Ithaca Completes RBL Redetermination
Ithaca Energy Inc. announced that it has successfully completed its planned semi-annual reserves based lending (“RBL”) facilities review and continues to maintain in excess of $125 million of funding headroom ahead of planned first hydrocarbons from the Greater Stella Area at the end of the second quarter of 2016.
As anticipated the Company commenced deleveraging the business in the second half of 2015, reflecting the benefit of strong operating cashflow generation, lower capital expenditures and the cash received from sale of the non-core Norwegian business. The reduction in debt has been further accelerated by $66 million from the recently completed equity investment in the Company by Delek Group Ltd.
The Company’s net debt has reduced from a peak of over $800 million in the first half of 2015 to under $690 million at 31 October 2015. It is anticipated that net debt at the end of this year will remain broadly unchanged from the current level.

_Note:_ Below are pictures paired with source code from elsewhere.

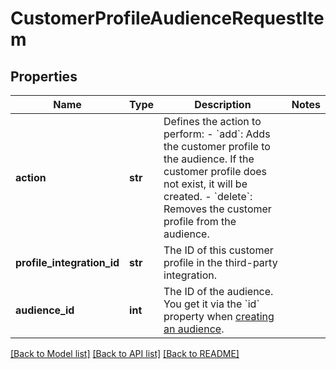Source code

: # CustomerProfileAudienceRequestItem

## Properties
Name | Type | Description | Notes
------------ | ------------- | ------------- | -------------
**action** | **str** | Defines the action to perform: - &#x60;add&#x60;: Adds the customer profile to the audience. If the customer profile does not exist, it will be created. - &#x60;delete&#x60;: Removes the customer profile from the audience.  | 
**profile_integration_id** | **str** | The ID of this customer profile in the third-party integration. | 
**audience_id** | **int** | The ID of the audience. You get it via the &#x60;id&#x60; property when [creating an audience](#operation/createAudienceV2). | 

[[Back to Model list]](../README.md#documentation-for-models) [[Back to API list]](../README.md#documentation-for-api-endpoints) [[Back to README]](../README.md)


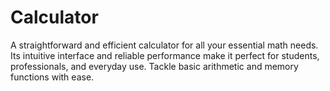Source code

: # Calculator
A straightforward and efficient calculator for all your essential math needs. Its intuitive interface and reliable performance make it perfect for students, professionals, and everyday use. Tackle basic arithmetic and memory functions with ease.
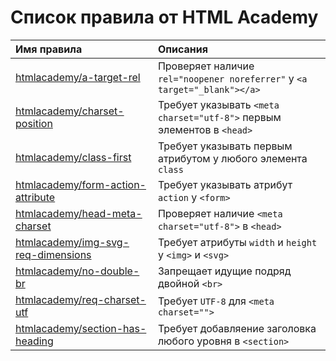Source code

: # Список правила от HTML Academy

| Имя правила                                                                      | Описания                                                                 |
|:---------------------------------------------------------------------------------|:-------------------------------------------------------------------------|
| [htmlacademy/a-target-rel](../rules/a-target-rel/README.md)                      | Проверяет наличие `rel="noopener noreferrer"` у `<a target="_blank"></a>` |
| [htmlacademy/charset-position](../rules/charset-position/README.md)              | Требует указывать `<meta charset="utf-8">` первым элементов в `<head>`   |
| [htmlacademy/class-first](../rules/class-first/README.md)                        | Требует указывать первым атрибутом у любого элемента `class`             |
| [htmlacademy/form-action-attribute](../rules/form-action-attribute/README.md)    | Требует указывать атрибут `action` у `<form>`                            |
| [htmlacademy/head-meta-charset](../rules/head-meta-charset/README.md)            | Проверяет наличие `<meta charset="utf-8">` в `<head>`                    |
| [htmlacademy/img-svg-req-dimensions](../rules/img-svg-req-dimensions/README.md)  | Требует атрибуты `width` и `height` у `<img>` и `<svg>`                  |
| [htmlacademy/no-double-br](../rules/no-double-br/README.md)                      | Запрещает идущие подряд двойной `<br>`                                   |
| [htmlacademy/req-charset-utf](../rules/req-charset-utf/README.md)                | Требует `UTF-8` для `<meta charset="">`                                  |
| [htmlacademy/section-has-heading](../rules/section-has-heading/README.md)        | Требует добавляение заголовка любого уровня в `<section>`                |
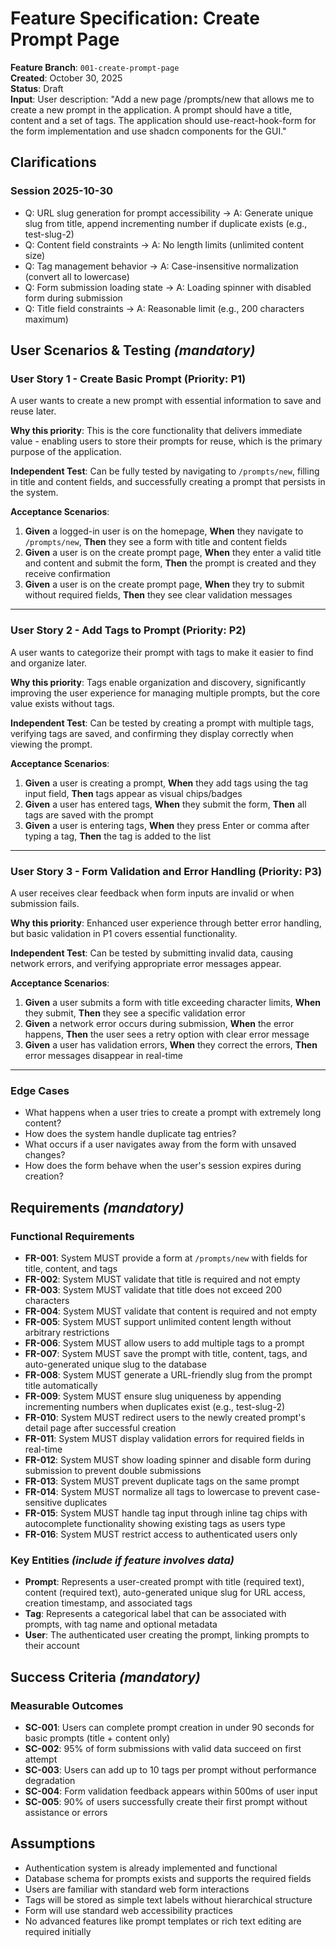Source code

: # Feature Specification: Create Prompt Page

**Feature Branch**: `001-create-prompt-page`  
**Created**: October 30, 2025  
**Status**: Draft  
**Input**: User description: "Add a new page /prompts/new that allows me to create a new prompt in the application. A prompt should have a title, content and a set of tags. The application should use-react-hook-form for the form implementation and use shadcn components for the GUI."

## Clarifications

### Session 2025-10-30

- Q: URL slug generation for prompt accessibility → A: Generate unique slug from title, append incrementing number if duplicate exists (e.g., test-slug-2)
- Q: Content field constraints → A: No length limits (unlimited content size)
- Q: Tag management behavior → A: Case-insensitive normalization (convert all to lowercase)
- Q: Form submission loading state → A: Loading spinner with disabled form during submission
- Q: Title field constraints → A: Reasonable limit (e.g., 200 characters maximum)

## User Scenarios & Testing *(mandatory)*

### User Story 1 - Create Basic Prompt (Priority: P1)

A user wants to create a new prompt with essential information to save and reuse later.

**Why this priority**: This is the core functionality that delivers immediate value - enabling users to store their prompts for reuse, which is the primary purpose of the application.

**Independent Test**: Can be fully tested by navigating to `/prompts/new`, filling in title and content fields, and successfully creating a prompt that persists in the system.

**Acceptance Scenarios**:

1. **Given** a logged-in user is on the homepage, **When** they navigate to `/prompts/new`, **Then** they see a form with title and content fields
2. **Given** a user is on the create prompt page, **When** they enter a valid title and content and submit the form, **Then** the prompt is created and they receive confirmation
3. **Given** a user is on the create prompt page, **When** they try to submit without required fields, **Then** they see clear validation messages

---

### User Story 2 - Add Tags to Prompt (Priority: P2)

A user wants to categorize their prompt with tags to make it easier to find and organize later.

**Why this priority**: Tags enable organization and discovery, significantly improving the user experience for managing multiple prompts, but the core value exists without tags.

**Independent Test**: Can be tested by creating a prompt with multiple tags, verifying tags are saved, and confirming they display correctly when viewing the prompt.

**Acceptance Scenarios**:

1. **Given** a user is creating a prompt, **When** they add tags using the tag input field, **Then** tags appear as visual chips/badges
2. **Given** a user has entered tags, **When** they submit the form, **Then** all tags are saved with the prompt
3. **Given** a user is entering tags, **When** they press Enter or comma after typing a tag, **Then** the tag is added to the list

---

### User Story 3 - Form Validation and Error Handling (Priority: P3)

A user receives clear feedback when form inputs are invalid or when submission fails.

**Why this priority**: Enhanced user experience through better error handling, but basic validation in P1 covers essential functionality.

**Independent Test**: Can be tested by submitting invalid data, causing network errors, and verifying appropriate error messages appear.

**Acceptance Scenarios**:

1. **Given** a user submits a form with title exceeding character limits, **When** they submit, **Then** they see a specific validation error
2. **Given** a network error occurs during submission, **When** the error happens, **Then** the user sees a retry option with clear error message
3. **Given** a user has validation errors, **When** they correct the errors, **Then** error messages disappear in real-time

---

### Edge Cases

- What happens when a user tries to create a prompt with extremely long content?
- How does the system handle duplicate tag entries?
- What occurs if a user navigates away from the form with unsaved changes?
- How does the form behave when the user's session expires during creation?

## Requirements *(mandatory)*

### Functional Requirements

- **FR-001**: System MUST provide a form at `/prompts/new` with fields for title, content, and tags
- **FR-002**: System MUST validate that title is required and not empty
- **FR-003**: System MUST validate that title does not exceed 200 characters
- **FR-004**: System MUST validate that content is required and not empty
- **FR-005**: System MUST support unlimited content length without arbitrary restrictions
- **FR-006**: System MUST allow users to add multiple tags to a prompt
- **FR-007**: System MUST save the prompt with title, content, tags, and auto-generated unique slug to the database
- **FR-008**: System MUST generate a URL-friendly slug from the prompt title automatically
- **FR-009**: System MUST ensure slug uniqueness by appending incrementing numbers when duplicates exist (e.g., test-slug-2)
- **FR-010**: System MUST redirect users to the newly created prompt's detail page after successful creation
- **FR-011**: System MUST display validation errors for required fields in real-time
- **FR-012**: System MUST show loading spinner and disable form during submission to prevent double submissions
- **FR-013**: System MUST prevent duplicate tags on the same prompt
- **FR-014**: System MUST normalize all tags to lowercase to prevent case-sensitive duplicates
- **FR-015**: System MUST handle tag input through inline tag chips with autocomplete functionality showing existing tags as users type
- **FR-016**: System MUST restrict access to authenticated users only

### Key Entities *(include if feature involves data)*

- **Prompt**: Represents a user-created prompt with title (required text), content (required text), auto-generated unique slug for URL access, creation timestamp, and associated tags
- **Tag**: Represents a categorical label that can be associated with prompts, with tag name and optional metadata
- **User**: The authenticated user creating the prompt, linking prompts to their account

## Success Criteria *(mandatory)*

### Measurable Outcomes

- **SC-001**: Users can complete prompt creation in under 90 seconds for basic prompts (title + content only)
- **SC-002**: 95% of form submissions with valid data succeed on first attempt
- **SC-003**: Users can add up to 10 tags per prompt without performance degradation
- **SC-004**: Form validation feedback appears within 500ms of user input
- **SC-005**: 90% of users successfully create their first prompt without assistance or errors

## Assumptions

- Authentication system is already implemented and functional
- Database schema for prompts exists and supports the required fields
- Users are familiar with standard web form interactions
- Tags will be stored as simple text labels without hierarchical structure
- Form will use standard web accessibility practices
- No advanced features like prompt templates or rich text editing are required initially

Following the RBL redetermination process the Company’s available bank debt capacity is $515 million prior to Stella start-up, reflecting lower future oil price assumptions adopted by the banking syndicate. When combined with its $300 million senior unsecured notes, the business continues to maintain funding headroom in excess of $125 million.

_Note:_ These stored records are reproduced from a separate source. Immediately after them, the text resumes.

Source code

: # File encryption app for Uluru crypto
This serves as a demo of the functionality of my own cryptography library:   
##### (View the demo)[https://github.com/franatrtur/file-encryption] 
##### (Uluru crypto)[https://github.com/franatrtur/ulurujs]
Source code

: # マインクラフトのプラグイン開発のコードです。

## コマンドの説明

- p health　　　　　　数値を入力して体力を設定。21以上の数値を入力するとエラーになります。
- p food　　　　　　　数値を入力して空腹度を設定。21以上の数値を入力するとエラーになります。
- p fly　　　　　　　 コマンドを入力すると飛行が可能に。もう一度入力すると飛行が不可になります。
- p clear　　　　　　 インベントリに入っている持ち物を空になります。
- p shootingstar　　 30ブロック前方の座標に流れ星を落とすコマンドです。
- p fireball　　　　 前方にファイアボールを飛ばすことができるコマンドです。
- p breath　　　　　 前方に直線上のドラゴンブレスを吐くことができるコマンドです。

Graham Forbes, Chief Financial Officer, commented, “We are pleased to have efficiently completed the RBL redetermination process and be able to re-confirm the solid funding headroom of the business. The Company has taken a number of proactive measures over the year to maintain a robust financial position during this period of lower and more volatile oil prices, ensuring it has the financial flexibility to manage downside risks and pursue potential opportunities within our core Greater Stella Area.”